Pour autant, c’est bien la virilité qui est au cœur de l’exposé. L’auteur y donne une définition singulière ; considérant que « l’enjeu de la virilité n’est pas comme le croyaient les stoïciens de devenir dur. Mais comme invite le Christ d’échanger son cœur de pierre contre un cœur de chair ».
Les attributs prêtés habituellement à la virilité, tel l’usage d’une « force autistique », ne sont qu’un dévoiement de cette qualité que l’auteur conçoit comme une « promesse ».
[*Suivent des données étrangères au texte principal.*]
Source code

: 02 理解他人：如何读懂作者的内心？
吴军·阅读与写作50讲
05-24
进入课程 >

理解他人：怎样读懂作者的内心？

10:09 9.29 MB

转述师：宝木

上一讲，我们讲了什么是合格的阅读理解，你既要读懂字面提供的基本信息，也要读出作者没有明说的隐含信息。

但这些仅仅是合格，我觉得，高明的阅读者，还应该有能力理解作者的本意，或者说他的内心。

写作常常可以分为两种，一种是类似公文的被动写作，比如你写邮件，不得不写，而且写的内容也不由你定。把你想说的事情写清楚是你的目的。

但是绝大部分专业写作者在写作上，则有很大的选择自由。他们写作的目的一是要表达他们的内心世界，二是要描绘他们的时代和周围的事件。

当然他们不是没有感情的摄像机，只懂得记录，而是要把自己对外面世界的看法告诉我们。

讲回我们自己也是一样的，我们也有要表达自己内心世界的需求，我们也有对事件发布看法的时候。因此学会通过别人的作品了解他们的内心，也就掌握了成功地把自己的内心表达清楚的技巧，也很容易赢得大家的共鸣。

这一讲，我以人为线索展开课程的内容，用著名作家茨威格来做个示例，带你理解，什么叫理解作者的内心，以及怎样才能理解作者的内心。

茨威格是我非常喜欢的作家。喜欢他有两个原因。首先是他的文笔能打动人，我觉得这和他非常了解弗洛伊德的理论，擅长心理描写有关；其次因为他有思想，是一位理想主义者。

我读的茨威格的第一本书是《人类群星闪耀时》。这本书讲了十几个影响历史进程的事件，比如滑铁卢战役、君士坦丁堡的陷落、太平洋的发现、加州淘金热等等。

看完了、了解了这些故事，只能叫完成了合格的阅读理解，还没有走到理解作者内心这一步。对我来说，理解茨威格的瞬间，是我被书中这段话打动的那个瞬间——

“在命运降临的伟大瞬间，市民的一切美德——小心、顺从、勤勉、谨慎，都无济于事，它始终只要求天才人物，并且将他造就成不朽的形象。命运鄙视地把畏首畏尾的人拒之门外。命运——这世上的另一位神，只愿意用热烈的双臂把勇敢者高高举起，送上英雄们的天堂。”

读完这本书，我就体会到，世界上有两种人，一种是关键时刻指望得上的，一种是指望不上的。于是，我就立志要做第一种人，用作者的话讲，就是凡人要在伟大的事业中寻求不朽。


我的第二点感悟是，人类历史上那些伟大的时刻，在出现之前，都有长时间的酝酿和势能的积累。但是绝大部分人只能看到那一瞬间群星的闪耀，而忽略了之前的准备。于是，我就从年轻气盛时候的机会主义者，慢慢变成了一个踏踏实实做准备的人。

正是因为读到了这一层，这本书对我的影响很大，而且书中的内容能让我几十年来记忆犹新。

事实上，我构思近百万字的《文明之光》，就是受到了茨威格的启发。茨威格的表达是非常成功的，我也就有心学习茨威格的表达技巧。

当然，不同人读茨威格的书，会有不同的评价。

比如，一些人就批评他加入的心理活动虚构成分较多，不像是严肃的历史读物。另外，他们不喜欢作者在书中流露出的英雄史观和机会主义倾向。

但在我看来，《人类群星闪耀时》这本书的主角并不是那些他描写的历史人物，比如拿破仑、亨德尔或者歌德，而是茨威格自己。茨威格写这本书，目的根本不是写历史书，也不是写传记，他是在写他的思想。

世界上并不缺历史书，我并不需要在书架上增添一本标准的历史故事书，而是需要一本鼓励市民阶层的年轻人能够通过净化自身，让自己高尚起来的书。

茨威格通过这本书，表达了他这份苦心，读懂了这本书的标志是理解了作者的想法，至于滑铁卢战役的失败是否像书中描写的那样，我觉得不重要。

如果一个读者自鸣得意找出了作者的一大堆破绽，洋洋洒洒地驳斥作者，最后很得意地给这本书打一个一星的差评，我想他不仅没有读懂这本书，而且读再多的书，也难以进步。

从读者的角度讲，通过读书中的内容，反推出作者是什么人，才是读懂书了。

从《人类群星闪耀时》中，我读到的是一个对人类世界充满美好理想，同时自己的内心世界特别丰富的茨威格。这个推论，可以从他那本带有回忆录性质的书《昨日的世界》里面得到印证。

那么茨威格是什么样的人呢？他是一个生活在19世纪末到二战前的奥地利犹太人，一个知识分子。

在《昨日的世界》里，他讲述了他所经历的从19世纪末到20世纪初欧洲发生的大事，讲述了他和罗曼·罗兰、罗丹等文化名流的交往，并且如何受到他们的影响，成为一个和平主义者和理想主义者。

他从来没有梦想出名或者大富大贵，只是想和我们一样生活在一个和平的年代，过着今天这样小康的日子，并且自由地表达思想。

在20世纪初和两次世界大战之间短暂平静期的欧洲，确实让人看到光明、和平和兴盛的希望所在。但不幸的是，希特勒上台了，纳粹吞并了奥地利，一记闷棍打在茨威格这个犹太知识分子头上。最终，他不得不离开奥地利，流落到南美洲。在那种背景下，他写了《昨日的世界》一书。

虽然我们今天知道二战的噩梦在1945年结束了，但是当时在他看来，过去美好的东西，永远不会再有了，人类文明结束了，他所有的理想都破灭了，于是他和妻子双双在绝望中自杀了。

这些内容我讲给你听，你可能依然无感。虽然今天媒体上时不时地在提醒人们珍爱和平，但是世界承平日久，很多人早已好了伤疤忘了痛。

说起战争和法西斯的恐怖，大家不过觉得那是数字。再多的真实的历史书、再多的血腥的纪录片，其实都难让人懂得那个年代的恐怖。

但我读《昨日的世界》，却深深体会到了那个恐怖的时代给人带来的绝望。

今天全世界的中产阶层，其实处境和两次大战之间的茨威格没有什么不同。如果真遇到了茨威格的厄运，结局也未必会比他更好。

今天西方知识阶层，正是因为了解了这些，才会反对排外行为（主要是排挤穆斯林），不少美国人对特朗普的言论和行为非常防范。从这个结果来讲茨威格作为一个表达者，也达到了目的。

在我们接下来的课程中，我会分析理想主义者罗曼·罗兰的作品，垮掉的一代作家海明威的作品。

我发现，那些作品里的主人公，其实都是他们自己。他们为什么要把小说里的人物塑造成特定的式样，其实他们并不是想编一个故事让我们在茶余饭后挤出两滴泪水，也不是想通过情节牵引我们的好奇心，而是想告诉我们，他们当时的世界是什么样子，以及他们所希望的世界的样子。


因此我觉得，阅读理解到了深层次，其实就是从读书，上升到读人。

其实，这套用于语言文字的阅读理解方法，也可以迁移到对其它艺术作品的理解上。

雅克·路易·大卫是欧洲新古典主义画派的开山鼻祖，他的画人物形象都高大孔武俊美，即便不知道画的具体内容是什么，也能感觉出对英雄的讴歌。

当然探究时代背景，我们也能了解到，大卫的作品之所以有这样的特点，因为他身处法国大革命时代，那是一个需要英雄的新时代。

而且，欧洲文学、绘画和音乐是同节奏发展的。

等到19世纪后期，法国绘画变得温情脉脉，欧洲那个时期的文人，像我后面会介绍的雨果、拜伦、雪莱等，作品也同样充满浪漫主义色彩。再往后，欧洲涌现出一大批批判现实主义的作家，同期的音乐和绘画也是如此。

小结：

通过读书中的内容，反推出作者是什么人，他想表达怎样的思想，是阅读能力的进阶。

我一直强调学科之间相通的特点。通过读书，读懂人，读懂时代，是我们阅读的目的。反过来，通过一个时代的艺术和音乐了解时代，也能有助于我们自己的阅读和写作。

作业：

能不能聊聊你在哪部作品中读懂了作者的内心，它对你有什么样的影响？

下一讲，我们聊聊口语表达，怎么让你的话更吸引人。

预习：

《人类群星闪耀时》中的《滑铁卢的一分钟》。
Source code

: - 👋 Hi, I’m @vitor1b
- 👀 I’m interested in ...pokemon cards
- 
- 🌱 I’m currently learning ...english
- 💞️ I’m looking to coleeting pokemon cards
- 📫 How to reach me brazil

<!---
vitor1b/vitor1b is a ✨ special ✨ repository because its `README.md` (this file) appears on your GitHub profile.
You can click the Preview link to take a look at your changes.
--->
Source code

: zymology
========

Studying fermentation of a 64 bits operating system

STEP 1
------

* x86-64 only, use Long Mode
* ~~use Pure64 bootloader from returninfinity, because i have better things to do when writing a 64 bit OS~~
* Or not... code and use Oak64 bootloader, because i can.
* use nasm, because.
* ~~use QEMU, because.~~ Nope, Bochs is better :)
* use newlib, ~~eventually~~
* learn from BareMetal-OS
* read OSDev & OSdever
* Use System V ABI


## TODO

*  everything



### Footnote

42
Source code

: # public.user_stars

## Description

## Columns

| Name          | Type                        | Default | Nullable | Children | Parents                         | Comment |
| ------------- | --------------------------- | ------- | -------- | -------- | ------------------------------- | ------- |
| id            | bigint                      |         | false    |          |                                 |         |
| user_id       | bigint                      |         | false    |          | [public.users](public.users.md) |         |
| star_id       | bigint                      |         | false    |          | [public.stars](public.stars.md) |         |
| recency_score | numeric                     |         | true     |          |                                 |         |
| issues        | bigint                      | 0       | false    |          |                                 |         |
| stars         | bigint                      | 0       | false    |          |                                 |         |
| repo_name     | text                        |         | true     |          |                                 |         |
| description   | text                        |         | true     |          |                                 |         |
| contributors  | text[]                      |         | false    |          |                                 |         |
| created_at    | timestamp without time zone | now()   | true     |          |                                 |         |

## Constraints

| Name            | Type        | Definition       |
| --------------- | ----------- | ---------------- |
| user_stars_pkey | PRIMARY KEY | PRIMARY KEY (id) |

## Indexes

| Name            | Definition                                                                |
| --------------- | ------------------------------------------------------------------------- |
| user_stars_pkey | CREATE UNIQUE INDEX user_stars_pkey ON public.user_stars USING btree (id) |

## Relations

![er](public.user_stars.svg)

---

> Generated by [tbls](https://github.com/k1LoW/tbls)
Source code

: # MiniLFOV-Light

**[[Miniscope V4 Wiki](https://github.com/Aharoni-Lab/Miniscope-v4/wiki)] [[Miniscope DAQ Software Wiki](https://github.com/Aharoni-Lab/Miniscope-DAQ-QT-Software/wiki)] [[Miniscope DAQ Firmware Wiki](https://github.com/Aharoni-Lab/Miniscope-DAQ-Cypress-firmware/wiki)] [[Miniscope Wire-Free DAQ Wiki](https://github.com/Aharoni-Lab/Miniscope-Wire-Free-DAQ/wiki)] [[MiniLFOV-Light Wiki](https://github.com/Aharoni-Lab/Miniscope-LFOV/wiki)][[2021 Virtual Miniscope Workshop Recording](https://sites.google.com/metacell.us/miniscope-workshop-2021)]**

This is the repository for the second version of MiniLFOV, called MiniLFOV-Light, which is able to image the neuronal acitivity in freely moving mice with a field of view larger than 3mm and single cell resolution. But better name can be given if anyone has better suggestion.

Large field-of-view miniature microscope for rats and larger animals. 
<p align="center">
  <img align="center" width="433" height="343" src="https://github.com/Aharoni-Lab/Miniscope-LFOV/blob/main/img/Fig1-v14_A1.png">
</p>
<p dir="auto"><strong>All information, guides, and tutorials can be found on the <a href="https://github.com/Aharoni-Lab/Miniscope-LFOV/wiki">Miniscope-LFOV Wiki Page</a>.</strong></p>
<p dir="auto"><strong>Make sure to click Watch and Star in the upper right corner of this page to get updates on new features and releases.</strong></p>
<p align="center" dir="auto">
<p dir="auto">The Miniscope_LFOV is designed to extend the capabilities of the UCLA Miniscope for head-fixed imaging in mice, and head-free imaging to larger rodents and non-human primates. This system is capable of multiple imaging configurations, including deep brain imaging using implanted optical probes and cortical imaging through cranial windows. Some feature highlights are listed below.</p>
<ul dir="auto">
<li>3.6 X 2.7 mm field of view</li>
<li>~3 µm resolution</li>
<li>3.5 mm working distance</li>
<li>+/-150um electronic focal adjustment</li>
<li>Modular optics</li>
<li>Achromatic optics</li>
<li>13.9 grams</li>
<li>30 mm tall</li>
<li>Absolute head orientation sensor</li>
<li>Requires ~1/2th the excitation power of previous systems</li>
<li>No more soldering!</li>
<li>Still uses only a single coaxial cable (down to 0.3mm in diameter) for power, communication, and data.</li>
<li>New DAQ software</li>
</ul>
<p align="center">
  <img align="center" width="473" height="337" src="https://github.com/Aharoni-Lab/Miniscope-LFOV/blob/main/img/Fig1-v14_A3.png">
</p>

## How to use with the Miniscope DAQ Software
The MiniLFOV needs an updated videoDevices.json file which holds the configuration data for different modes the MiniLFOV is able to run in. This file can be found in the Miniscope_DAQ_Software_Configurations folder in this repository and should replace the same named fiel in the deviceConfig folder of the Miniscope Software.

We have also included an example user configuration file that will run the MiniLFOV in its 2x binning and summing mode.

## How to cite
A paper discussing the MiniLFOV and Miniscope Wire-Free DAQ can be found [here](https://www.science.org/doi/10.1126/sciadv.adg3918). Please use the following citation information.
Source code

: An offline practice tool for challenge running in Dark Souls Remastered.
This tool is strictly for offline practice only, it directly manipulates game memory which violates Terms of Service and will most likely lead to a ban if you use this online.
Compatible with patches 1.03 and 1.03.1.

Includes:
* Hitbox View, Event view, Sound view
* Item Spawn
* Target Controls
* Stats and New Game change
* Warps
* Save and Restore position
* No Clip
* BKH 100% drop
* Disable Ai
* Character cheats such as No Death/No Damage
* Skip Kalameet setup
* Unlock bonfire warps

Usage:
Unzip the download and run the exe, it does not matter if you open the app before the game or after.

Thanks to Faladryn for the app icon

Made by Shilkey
Soit. Mais avec une telle définition, il est difficile de distinguer ce qui aurait trait à la « condition masculine » et ce qui pourrait être considéré comme une vertu humaine, indépendamment du sexe de la personne. De même que la fonction patriarcale peut être exercée par une femme, que reste-il de virilité comme caractéristique propre à la personne de sexe masculin dès lors que l’engagement et la consistance semblent constituer pour l’auteur les piliers de cette virilité ? N’est-ce pas là des qualités que nous serions heureux d’attendre des représentants des deux sexes ?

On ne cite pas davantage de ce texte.